* **Brief**: Which lines belong in your copy? Those from the start of the data through the line with "## Introduction", exactly as written, without any pictures.
══ Data provided ══
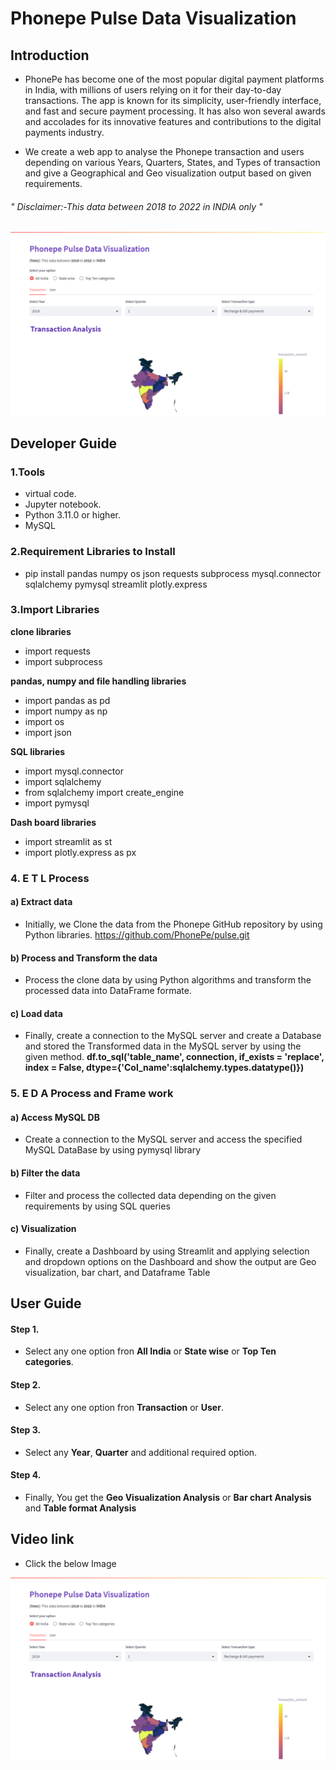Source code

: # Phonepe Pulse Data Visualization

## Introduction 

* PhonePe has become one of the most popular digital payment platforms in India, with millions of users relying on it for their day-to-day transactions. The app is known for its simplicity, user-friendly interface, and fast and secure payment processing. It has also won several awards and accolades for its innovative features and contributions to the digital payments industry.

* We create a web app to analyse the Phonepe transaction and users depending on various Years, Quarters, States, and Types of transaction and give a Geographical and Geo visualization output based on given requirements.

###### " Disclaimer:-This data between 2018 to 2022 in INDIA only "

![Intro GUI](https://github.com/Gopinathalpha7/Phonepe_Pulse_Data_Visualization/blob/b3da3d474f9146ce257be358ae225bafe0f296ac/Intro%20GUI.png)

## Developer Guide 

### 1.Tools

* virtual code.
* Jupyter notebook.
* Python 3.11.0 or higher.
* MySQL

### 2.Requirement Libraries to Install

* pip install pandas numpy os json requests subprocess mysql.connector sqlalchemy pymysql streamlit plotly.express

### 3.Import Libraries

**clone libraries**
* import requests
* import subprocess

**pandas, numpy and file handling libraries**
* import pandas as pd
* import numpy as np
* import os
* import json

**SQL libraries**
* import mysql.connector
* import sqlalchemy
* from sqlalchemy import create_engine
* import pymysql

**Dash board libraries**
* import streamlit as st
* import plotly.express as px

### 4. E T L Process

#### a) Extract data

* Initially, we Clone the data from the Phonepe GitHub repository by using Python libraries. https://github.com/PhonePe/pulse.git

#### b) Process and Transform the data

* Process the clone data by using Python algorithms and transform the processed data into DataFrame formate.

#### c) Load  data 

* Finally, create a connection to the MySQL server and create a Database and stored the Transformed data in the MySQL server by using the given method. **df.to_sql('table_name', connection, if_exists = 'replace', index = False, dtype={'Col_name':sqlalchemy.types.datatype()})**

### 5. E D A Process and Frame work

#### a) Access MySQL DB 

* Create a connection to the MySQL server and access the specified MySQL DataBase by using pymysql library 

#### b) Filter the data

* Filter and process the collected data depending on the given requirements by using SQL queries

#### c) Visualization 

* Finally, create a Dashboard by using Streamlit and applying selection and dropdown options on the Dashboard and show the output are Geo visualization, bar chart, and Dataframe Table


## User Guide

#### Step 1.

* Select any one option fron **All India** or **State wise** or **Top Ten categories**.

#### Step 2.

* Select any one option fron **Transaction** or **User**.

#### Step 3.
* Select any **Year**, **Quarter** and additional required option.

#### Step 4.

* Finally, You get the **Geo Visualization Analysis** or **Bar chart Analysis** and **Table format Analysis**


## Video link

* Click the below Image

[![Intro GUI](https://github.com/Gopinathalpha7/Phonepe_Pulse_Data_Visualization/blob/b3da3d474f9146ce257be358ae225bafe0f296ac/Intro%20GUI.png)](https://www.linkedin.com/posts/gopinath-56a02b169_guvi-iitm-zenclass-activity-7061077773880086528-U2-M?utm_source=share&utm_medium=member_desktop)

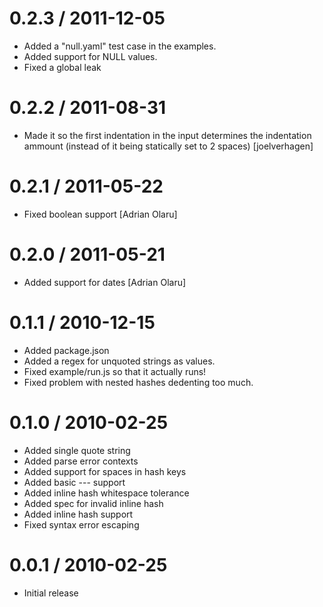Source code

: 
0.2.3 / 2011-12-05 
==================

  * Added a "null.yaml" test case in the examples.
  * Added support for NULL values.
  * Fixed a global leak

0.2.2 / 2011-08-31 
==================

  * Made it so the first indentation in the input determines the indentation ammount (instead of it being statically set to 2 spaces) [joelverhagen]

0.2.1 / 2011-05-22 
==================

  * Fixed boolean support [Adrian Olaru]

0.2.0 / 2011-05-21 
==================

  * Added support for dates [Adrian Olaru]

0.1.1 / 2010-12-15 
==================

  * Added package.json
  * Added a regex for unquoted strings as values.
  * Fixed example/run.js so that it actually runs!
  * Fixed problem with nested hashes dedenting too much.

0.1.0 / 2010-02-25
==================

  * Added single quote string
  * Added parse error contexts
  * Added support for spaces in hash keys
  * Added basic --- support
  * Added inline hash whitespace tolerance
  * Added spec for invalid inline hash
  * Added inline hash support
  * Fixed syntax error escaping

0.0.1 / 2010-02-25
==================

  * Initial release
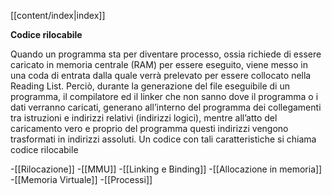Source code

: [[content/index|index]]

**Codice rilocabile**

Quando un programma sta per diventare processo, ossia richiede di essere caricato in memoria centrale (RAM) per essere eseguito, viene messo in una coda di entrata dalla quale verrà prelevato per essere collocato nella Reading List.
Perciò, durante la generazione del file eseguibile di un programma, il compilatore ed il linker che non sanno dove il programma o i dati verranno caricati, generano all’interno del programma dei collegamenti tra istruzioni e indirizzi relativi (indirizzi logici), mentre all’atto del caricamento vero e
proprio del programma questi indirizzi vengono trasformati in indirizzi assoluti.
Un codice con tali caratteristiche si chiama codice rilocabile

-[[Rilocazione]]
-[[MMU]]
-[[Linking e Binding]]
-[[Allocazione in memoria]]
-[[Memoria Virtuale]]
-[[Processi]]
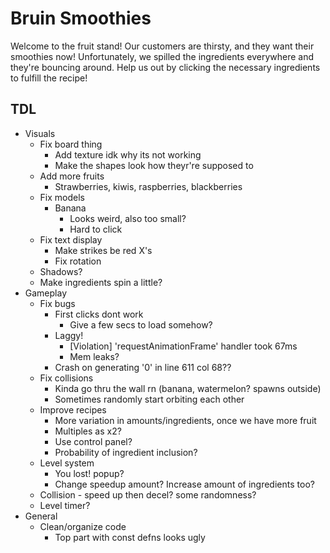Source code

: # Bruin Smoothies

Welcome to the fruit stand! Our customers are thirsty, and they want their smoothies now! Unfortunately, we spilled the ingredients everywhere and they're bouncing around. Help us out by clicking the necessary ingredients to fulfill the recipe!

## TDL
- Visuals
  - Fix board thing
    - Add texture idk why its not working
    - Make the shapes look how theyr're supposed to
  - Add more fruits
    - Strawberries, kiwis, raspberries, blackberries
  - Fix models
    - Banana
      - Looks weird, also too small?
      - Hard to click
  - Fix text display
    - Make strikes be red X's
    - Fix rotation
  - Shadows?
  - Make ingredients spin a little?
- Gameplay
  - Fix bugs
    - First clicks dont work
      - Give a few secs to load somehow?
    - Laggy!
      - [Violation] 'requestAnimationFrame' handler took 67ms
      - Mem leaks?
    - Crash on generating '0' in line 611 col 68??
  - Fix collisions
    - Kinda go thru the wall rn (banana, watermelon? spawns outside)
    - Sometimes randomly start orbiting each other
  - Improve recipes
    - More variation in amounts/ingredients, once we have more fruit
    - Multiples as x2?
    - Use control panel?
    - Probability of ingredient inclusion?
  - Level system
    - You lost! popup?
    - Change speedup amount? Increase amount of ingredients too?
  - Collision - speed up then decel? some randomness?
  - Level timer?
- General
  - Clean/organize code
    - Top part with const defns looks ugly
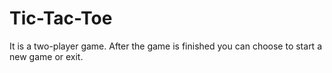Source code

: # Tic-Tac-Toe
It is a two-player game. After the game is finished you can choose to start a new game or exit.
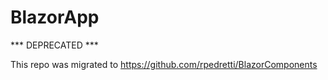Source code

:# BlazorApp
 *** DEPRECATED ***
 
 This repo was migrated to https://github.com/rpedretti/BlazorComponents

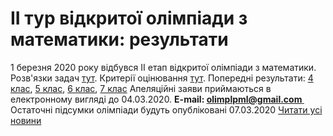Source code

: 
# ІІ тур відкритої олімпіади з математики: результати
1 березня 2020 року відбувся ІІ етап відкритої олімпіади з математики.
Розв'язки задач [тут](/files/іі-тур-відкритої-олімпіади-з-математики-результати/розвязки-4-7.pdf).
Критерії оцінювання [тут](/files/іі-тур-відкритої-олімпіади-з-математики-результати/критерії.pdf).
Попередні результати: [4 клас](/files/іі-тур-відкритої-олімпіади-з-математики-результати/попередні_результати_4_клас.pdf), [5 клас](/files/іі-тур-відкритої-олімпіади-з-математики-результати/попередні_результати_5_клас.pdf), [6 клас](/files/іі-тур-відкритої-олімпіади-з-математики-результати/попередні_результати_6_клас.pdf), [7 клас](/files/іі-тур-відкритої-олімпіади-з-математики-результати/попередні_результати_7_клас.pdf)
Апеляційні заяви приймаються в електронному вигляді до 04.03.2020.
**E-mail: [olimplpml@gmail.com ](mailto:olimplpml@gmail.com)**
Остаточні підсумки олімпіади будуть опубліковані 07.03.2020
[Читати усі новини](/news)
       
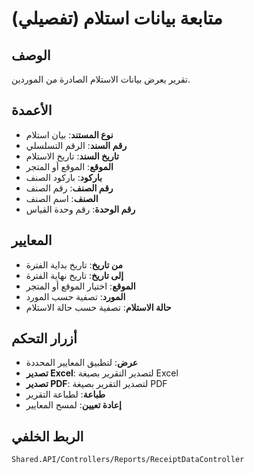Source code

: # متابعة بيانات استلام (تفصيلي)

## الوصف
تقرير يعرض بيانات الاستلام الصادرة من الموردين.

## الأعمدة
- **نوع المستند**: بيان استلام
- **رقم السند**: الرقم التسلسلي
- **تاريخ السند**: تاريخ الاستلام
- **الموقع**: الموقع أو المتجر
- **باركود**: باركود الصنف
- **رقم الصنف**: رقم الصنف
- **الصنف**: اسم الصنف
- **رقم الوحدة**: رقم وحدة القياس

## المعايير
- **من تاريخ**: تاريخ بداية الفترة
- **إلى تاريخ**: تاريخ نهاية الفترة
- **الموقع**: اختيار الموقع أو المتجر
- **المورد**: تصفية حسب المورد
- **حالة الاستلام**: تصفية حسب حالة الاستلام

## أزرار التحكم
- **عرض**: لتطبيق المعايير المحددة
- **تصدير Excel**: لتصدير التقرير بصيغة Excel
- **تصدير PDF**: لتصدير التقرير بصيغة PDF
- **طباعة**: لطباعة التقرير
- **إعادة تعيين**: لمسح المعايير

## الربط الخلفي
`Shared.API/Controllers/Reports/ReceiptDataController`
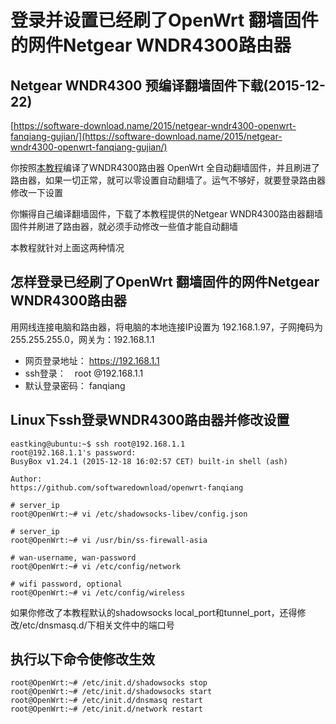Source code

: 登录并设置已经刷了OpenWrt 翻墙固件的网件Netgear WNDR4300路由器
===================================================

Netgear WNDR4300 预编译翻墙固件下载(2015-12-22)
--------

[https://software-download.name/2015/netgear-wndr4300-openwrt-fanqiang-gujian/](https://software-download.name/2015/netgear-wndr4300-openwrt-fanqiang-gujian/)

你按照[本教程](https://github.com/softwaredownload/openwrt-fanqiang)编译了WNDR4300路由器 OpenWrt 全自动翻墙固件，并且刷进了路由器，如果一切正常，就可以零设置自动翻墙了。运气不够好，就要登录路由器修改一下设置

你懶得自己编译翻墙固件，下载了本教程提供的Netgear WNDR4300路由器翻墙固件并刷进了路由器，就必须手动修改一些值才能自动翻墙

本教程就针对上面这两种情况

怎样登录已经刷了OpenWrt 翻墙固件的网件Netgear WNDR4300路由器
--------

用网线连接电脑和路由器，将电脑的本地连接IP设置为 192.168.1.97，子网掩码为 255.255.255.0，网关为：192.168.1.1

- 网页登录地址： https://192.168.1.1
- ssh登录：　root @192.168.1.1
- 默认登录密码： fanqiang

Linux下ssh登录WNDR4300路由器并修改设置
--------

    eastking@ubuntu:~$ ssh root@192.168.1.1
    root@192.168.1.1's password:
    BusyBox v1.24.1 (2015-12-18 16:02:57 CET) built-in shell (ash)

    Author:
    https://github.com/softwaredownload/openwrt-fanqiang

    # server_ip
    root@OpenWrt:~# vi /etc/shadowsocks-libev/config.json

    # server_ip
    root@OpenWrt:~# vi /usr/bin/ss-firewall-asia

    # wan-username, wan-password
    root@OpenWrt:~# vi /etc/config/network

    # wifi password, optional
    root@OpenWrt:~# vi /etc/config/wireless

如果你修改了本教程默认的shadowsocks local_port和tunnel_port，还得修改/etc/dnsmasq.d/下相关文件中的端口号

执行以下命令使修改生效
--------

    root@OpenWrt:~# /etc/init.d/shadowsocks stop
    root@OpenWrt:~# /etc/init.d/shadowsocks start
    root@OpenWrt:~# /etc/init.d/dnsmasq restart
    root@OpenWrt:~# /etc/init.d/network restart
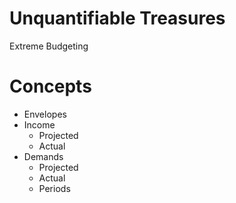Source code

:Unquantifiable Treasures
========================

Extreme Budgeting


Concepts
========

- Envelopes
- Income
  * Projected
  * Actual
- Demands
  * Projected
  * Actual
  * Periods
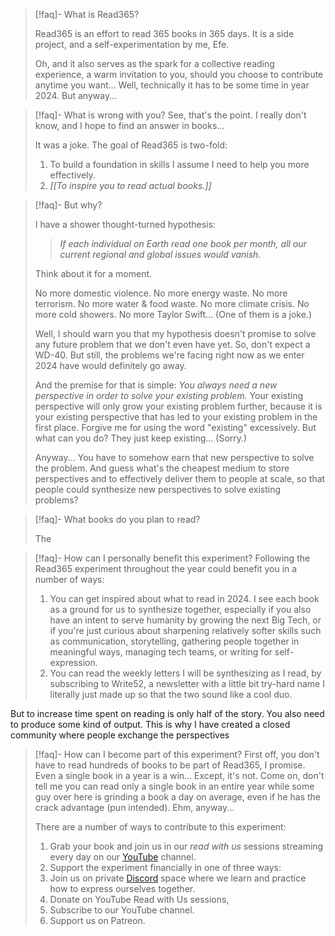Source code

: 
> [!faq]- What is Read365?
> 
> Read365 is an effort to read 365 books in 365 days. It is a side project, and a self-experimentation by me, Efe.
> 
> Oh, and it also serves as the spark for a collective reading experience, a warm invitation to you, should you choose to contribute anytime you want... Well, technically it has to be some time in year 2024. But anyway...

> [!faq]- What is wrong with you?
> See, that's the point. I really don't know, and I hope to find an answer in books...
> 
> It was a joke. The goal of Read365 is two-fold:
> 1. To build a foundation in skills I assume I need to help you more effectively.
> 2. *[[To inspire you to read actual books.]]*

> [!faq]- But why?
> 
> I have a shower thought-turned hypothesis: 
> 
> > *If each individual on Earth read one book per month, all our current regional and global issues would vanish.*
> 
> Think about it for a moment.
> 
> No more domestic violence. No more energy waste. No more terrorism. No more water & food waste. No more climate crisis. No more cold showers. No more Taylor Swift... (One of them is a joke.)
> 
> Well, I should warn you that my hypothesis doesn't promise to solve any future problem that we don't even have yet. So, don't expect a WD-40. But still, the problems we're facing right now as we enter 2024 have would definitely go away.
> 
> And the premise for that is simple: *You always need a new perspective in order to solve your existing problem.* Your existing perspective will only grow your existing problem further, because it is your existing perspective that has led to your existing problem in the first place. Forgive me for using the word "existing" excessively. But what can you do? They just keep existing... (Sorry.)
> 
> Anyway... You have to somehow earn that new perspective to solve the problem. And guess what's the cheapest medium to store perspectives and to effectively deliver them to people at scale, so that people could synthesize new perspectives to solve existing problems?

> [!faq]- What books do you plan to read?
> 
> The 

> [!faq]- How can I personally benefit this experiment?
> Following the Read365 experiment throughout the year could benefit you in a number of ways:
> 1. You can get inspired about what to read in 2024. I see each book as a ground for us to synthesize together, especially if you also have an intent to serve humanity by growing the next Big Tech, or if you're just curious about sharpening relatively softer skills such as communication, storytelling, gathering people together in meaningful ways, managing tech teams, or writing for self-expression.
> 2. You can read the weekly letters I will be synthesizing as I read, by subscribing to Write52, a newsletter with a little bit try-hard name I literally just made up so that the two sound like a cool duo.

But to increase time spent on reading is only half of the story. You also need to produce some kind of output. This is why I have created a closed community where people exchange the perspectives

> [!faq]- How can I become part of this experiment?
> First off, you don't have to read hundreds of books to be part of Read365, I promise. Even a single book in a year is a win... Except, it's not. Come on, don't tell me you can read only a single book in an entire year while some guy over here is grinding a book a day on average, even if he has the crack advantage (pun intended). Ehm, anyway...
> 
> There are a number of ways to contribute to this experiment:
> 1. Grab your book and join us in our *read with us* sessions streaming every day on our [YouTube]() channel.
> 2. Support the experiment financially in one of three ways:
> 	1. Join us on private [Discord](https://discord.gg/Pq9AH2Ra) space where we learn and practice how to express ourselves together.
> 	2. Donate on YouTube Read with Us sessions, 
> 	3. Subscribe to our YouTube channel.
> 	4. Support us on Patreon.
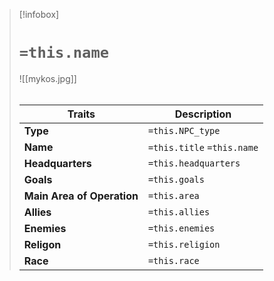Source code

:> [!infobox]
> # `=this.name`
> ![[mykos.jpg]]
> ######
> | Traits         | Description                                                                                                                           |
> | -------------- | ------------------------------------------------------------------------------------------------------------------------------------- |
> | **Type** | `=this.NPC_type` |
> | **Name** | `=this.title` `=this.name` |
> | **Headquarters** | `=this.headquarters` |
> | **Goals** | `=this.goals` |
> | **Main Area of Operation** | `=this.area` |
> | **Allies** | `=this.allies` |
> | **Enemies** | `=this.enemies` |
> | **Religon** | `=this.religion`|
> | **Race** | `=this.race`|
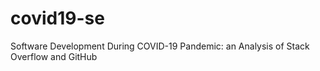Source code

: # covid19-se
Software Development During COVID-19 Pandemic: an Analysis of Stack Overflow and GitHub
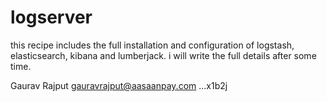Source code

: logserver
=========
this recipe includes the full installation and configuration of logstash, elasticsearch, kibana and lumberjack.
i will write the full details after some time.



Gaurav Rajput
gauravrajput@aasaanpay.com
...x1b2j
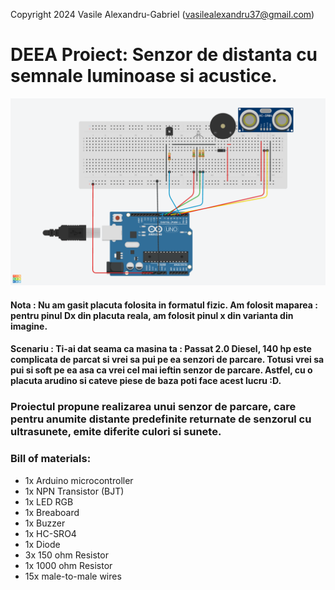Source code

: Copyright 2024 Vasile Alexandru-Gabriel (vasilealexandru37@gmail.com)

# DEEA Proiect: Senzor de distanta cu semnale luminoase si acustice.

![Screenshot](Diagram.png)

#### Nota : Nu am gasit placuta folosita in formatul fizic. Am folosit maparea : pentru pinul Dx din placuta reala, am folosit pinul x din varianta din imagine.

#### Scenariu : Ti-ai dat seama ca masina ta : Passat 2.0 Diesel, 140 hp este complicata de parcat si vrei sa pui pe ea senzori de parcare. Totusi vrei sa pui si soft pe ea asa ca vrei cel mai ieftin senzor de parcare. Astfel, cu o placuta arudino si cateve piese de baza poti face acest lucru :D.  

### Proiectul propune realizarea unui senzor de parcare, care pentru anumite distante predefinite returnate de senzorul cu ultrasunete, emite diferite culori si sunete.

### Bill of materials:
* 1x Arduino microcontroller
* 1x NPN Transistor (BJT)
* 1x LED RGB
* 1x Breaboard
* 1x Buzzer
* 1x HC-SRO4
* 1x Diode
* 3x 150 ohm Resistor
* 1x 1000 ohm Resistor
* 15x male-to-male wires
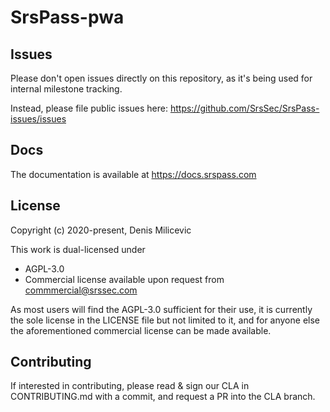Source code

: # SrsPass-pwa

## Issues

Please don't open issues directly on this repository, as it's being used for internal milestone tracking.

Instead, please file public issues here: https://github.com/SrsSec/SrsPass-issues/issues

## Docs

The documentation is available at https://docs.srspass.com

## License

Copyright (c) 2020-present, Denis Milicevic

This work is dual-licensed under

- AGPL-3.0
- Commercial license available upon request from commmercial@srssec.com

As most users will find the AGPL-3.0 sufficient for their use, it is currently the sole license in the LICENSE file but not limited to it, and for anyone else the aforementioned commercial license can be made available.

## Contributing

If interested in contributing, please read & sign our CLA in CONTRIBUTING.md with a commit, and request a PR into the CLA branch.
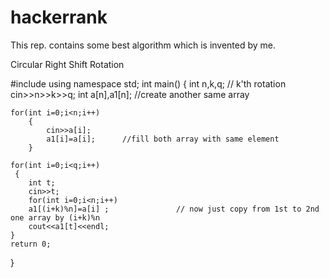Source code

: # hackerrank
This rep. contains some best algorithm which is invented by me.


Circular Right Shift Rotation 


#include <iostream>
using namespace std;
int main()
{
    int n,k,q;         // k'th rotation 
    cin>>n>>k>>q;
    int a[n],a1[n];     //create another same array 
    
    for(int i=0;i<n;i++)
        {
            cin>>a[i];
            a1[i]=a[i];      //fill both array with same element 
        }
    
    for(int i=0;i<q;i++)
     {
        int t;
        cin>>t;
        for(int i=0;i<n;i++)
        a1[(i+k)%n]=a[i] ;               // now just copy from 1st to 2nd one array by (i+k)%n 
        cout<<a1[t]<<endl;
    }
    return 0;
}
═══
* **Solution**:
Source code

: # Phonepe Pulse Data Visualization

## Introduction 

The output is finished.